The most well-studied anaerobic FGE is the bacterial AtsB, an iron-sulfur cluster containing enzyme present in Klebsiella pneumoniae, that is able to convert either cysteine or serine to fGly with a distinctly different mechanism than the aerobic form. While AtsB can convert either, its activity increases four fold when in the presence of cysteine over serine. AtsB is 48% similar to an enzyme present in Clostridium perfringens. Both enzymes possess the Cx3Cx2C motif unique to the radical S-adenosyl methionine superfamily and are able to use a reduction reaction to cleave S-adenosyl methionine. These two enzymes fall into a larger group called the anaerobic Sulfatase Maturing Enzymes, which are able to convert cysteine into fGly without the use of oxygen.

Protein domain

In molecular biology, "formylglycine-generating enzyme" is the name of the FGE protein domain, whether or not the protein is catalytically active. Both prokaryotic and eukaryotic homologs of FGE possess highly conserved active sites — including the catalytic cysteine residues required for enzymatic function.

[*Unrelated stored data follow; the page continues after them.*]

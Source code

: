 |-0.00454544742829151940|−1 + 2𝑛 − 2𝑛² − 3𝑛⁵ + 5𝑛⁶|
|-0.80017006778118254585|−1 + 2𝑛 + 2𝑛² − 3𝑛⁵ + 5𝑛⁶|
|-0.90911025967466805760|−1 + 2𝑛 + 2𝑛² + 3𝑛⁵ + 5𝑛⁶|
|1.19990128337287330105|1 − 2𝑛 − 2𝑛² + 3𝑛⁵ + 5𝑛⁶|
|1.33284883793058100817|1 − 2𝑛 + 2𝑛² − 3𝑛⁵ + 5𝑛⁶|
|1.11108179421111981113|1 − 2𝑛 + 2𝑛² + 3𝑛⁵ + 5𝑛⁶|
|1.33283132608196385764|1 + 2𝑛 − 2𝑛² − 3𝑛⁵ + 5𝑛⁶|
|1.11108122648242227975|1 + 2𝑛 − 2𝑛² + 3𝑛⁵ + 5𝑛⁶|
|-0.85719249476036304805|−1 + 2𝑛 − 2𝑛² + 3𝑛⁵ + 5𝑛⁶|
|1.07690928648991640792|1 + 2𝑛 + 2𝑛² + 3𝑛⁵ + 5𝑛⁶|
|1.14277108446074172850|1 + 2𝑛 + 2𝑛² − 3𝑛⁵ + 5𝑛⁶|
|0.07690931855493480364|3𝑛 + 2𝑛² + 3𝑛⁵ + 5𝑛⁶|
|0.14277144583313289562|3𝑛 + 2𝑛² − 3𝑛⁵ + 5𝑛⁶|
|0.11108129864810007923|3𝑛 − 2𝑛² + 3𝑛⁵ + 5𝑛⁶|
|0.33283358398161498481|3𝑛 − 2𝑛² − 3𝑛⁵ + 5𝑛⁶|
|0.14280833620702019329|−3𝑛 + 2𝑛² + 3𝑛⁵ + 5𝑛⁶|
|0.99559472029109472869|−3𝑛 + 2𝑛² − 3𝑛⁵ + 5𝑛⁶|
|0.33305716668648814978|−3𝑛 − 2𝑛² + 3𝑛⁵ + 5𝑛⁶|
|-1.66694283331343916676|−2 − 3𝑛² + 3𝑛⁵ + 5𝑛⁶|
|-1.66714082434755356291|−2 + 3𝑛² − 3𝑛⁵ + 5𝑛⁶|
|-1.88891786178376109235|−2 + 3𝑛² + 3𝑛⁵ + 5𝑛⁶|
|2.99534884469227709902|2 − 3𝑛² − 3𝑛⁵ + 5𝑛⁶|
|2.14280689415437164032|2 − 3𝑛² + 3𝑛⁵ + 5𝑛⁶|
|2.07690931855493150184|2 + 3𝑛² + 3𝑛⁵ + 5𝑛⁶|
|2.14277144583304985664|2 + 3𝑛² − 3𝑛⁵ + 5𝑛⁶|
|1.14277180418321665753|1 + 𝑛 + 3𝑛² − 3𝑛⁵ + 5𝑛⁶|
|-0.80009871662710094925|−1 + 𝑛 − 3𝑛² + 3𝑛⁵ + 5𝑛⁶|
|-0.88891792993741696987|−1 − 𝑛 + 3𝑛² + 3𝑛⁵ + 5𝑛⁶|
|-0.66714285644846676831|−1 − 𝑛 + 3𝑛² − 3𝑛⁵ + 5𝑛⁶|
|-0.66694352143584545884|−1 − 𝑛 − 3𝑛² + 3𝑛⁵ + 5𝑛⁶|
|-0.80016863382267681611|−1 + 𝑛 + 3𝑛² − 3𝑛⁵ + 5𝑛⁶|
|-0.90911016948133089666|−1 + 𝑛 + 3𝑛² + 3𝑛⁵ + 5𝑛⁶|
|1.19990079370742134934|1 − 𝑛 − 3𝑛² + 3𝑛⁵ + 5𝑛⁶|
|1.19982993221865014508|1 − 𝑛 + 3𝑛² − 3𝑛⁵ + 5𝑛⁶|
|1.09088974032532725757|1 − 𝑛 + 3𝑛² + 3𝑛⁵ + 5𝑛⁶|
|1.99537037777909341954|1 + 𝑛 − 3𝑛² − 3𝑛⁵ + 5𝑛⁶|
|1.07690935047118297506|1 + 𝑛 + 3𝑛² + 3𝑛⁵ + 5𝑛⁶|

Activation of molecular oxygen is thought to be carried out by conserved residues close to the FGE catalytic site in aerobic organisms. The catalytic cysteine residues are involved in a thiol-cysteine exchange leading to the ultimate production of fGly.

Disease states

In humans, mutations in SUMF1 result in defects in FGE, which in turn causes the impairment of sulfatases. The result is a disease called multiple sulfatase deficiency, in which the accumulation of glycosaminoglycans or sulfolipids can cause early infant death. This disease can be further differentiated into neonatal, late infantile, and juvenile, with neonatal being the most severe. Common symptoms include ichthyosis, hypotonia, skeletal abnormalities, and overall cognitive decline. In 2017 Weidner et. al., found an association with SUMF1 expression and chronic obstructive pulmonary disease development. As of January 2020, there were more than 100 reported cases worldwide cases of MSD. Known substrates for SUMF1 are: N-acetylgalactosamine-6-sulfate sulfatase, arylsulfatase A, steroid sulfatase and arylsulfatase E ; all molecules that contain cysteine. FGE converts this cysteine group into C-?-formylglycine. SUMF1 occurs in the endoplasmic reticulum or its lumen.